Pattern: Peppermint Pinwheels from Cultural Fusion Quilts
Batting: Mountain Mist Cream Rose 100% cotton
Thread: Sulky Blendable 30/3 variegated cotton
Quilting: Free-hand channels

Look what I saw early this spring! For the past decade egrets have chosen to nest in the trees on this street. Who know why. It's the furthest from the shore of any colony. The rookery is home to about 20 percent of the egrets in the Bay Area. Closing the street to cars provides greater safety for the birds because any younglings that fall (or are pushed) from their nest can be rehabilitated by wildlife personnel.

Egret nesting closes a road in California.
Last week when I walked by again, these lovely birds were busy setting up house. You wouldn't want to park on the street; they protect their nests by pooping - smelly and acidic. I stayed on a cross street that is not closed. No bird poop conditioner for me, thank you very much.
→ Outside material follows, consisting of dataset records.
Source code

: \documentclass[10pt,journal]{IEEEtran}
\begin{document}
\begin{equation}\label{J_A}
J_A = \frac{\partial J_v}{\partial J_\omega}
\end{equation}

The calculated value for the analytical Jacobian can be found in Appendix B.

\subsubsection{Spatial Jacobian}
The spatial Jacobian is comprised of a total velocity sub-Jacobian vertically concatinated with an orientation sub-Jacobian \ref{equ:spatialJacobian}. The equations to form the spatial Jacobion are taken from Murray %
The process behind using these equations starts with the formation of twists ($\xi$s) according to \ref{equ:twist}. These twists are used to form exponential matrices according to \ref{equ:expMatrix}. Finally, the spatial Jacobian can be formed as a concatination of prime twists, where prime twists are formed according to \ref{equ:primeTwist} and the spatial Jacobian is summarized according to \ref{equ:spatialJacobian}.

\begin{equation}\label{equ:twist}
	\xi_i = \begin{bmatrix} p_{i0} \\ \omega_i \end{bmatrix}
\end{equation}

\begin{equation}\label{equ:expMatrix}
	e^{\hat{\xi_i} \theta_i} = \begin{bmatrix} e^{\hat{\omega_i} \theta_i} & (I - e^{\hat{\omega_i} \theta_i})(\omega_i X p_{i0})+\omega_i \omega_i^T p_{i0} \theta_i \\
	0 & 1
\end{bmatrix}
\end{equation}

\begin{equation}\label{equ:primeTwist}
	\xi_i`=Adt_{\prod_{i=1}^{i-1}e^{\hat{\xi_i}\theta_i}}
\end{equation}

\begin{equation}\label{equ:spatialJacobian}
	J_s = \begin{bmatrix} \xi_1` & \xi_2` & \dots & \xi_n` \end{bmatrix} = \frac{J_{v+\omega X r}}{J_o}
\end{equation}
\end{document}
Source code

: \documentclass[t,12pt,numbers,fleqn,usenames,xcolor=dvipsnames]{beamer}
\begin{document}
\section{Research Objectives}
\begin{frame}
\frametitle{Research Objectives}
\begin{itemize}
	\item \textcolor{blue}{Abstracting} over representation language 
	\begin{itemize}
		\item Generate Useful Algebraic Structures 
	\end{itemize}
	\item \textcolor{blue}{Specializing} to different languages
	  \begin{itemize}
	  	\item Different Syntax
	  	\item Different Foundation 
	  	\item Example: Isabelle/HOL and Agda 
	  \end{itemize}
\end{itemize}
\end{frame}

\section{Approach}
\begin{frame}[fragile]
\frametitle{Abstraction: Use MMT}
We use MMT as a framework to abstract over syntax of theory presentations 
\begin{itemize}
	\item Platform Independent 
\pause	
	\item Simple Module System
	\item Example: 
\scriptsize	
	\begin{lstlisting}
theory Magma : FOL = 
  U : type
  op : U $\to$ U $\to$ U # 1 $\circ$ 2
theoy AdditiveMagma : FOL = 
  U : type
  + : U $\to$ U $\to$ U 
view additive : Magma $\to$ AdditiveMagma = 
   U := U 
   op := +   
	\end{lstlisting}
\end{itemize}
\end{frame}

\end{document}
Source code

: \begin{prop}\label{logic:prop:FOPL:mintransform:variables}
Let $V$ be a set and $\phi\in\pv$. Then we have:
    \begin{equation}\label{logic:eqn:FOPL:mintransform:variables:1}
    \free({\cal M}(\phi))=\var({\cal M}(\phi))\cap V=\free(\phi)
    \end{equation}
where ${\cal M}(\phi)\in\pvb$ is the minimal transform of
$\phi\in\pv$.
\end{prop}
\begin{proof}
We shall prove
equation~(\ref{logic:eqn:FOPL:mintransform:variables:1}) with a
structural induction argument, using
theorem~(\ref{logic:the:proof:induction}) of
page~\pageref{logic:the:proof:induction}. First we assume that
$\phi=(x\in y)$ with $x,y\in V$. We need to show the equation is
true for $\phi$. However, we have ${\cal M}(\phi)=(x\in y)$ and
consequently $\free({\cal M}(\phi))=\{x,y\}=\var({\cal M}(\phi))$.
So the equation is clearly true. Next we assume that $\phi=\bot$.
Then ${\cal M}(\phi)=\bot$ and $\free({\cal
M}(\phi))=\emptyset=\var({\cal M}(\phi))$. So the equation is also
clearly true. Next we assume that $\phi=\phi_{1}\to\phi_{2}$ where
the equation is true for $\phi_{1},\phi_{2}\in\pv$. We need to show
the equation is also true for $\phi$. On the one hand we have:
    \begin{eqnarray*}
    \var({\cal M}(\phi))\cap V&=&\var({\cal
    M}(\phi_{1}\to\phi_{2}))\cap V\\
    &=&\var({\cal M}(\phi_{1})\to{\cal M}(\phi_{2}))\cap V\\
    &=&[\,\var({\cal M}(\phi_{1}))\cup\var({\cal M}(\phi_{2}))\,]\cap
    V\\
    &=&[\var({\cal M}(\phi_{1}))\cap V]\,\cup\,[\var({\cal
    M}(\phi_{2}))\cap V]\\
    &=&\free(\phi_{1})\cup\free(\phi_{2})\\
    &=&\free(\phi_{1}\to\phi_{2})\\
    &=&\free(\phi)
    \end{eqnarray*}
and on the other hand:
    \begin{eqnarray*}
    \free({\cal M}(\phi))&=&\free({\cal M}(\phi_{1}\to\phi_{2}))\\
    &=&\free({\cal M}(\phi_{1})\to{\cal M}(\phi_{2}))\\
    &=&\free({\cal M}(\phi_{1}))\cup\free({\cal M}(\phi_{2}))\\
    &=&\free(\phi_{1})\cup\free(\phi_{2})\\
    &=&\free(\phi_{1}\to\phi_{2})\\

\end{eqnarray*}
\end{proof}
Egret landing in a tree near their nests.
Although they are elegantly graceful and snowy white, their voice is not nearly as attractive. They make an odd gobbling sound. Oh, well. I can't sing on key either.

Egret flying.
Linking up with Finish it up Friday.

Enjoy the day,

Saturday, June 6, 2015

Midnight Snack Hexagons

To encourage newer quilters and build friendships, several members of SCVQA started Quilting 101. This open-membered group meets monthly to sew. There's always a short lesson taught by someone in the guild. Needless to say, Q101 is very popular.

Jane demonstrated a fussy-cut hexagon quilt last month. She's made many of these from Asian and African inspired fabrics that are beautifully sophisticated. Although I admire them, I need another baby quilt. Think small and happy. A bit more than two yards of cheerful fabric created this top measuring about 48" by 52".

Multicolored print of fast food mixes with blue and yellow-green solids to form kaleidoscopic patterns.
Midnight Snack quilt
Could you determine the print of the original fabric? Look at all this drive-in food: hot dogs, hamburgers, fries, soda, cupcakes, ice cream sundaes, popcorn, popsicles and candies.

Midnight Snacks by Alexander Henry
Fabric is cut at the repeat and then stacked six deep. When the equilateral (60 degree) triangles are cut, there are six alike. Then the fun begins. The kaleidoscopic effect changes depending on which triangle point is in the center. This is definitely a quilt that benefits from a design wall. No matter which arrangement is originally chosen, changes need to be made.

The first layout was too busy. (Funny. I usually use 50-200 fabrics in a quilt but using one is "too busy.") I wanted a place to rest my eyes. I forgot to take photos until solids were added but you can get a feel for it by looking at the lower right of the completed top.

Trying out two possible solids to mix with this fabric
 I found three solids that might work. Two are above. The darker one looked better against the yellow sections so I thought yellowish green might work against the bluer sections.

Previewing blue and yellow solids 
I cut some of each and rearranged the triangles on the design wall. The two solids are also being tested as borders.


One of my favorite sextets is the group of cherries in the lower left. They are lost in the photo above so I added more solids and rearranged again to give them more presence.

A third yellow star added to the lower left of the design.
Here are some detail shots. My favorite hexagon has a spinning ninja star effect.

Spinning ninja star from soda bottle and cherries.
Hamburger buns form the hexagon at the center of this star.
Hot dogs surround this hamburger star.
Lara at BuzzinBumble wrote an intriguing post on matchstick quilting with different threads. Something similar might work here.